Phyllis Schlafly, the longtime anti-feminist activist and recent Donald Trump supporter, has died at the age of 92.
Here’s what the positive spin on her obituary looks like, according to the Eagle Forum, the group she founded in 1975:
An iconic American leader whose love for America was surpassed only by her love of God and her family, Phyllis Schlafly, an indomitable pro-family grassroots advocate and organizer, was 92 years old.
… Phyllis Schlafly spent an astounding 70 years in public service of her fellow Americans. Her focus from her earliest days until her final ones was protecting the family, which she understood as the building block of life. She recognized America as the greatest political embodiment of those values. From military superiority and defense to immigration and trade; from unborn life to the nuclear family and parenthood, Phyllis Schlafly was a courageous and articulate voice for common sense and traditional values.

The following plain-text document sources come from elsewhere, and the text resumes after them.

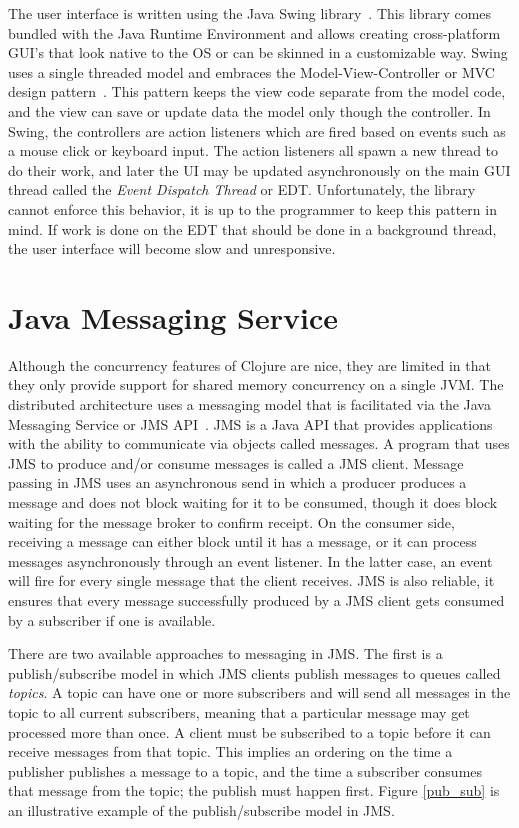 The user interface is written using the Java Swing library~\cite{swing}. 
This library comes bundled with the Java Runtime Environment and allows creating cross-platform GUI's that look native to the OS or can be skinned in a customizable way. 
Swing uses a single threaded model and embraces the Model-View-Controller or MVC design pattern~\cite{mvc}. 
This pattern keeps the view code separate from the model code, and the view can save or update data the model only though the controller. 
In Swing, the controllers are action listeners which are fired based on events such as a mouse click or keyboard input. 
The action listeners all spawn a new thread to do their work, and later the UI may be updated asynchronously on the main GUI thread called the {\it Event Dispatch Thread} or EDT.
Unfortunately, the library cannot enforce this behavior, it is up to the programmer to keep this pattern in mind.
If work is done on the EDT that should be done in a background thread, the user interface will become slow and unresponsive. 

\section{Java Messaging Service}
Although the concurrency features of Clojure are nice, they are limited in that they only provide support for shared memory concurrency on a single JVM. 
The distributed architecture uses a messaging model that is facilitated via the Java Messaging Service or JMS API~\cite{jms}.
JMS is a Java API that provides applications with the ability to communicate via objects called messages.
A program that uses JMS to produce and/or consume messages is called a JMS client.
Message passing in JMS uses an asynchronous send in which a producer produces a message and does not block waiting for it to be consumed, though it does block waiting for the message broker to confirm receipt.
On the consumer side, receiving a message can either block until it has a message, or it can process messages asynchronously through an event listener.
In the latter case, an event will fire for every single message that the client receives.
JMS is also reliable, it ensures that every message successfully produced by a JMS client gets consumed by a subscriber if one is available.

There are two available approaches to messaging in JMS.
The first is a publish/subscribe model in which JMS clients publish messages to queues called {\it topics}.
A topic can have one or more subscribers and will send all messages in the topic to all current subscribers, meaning that a particular message may get processed more than once.
A client must be subscribed to a topic before it can receive messages from that topic.
This implies an ordering on the time a publisher publishes a message to a topic, and the time a subscriber consumes that message from the topic; the publish must happen first.
Figure \ref{pub_sub} is an illustrative example of the publish/subscribe model in JMS.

What that biography doesn’t tell you is how much society proudly rejected her vision of the country and how much better off we are because of it.
She didn’t just oppose feminism; she opposed the Equal Rights Amendment. But politicians today — certainly on the Democratic side — are expected to support gender equality, equal pay for equal work, and women’s rights.
She said we don’t need a female President because “Our greatest presidents have all been men… and they’ve been very good for our country.” But we’re closer to that goal than ever before.
She denied the existence of sexual assault within a marriage, saying, “By getting married, the woman has consented to sex, and I don’t think you can call it rape.” It’s safe to say the courts don’t feel the same way.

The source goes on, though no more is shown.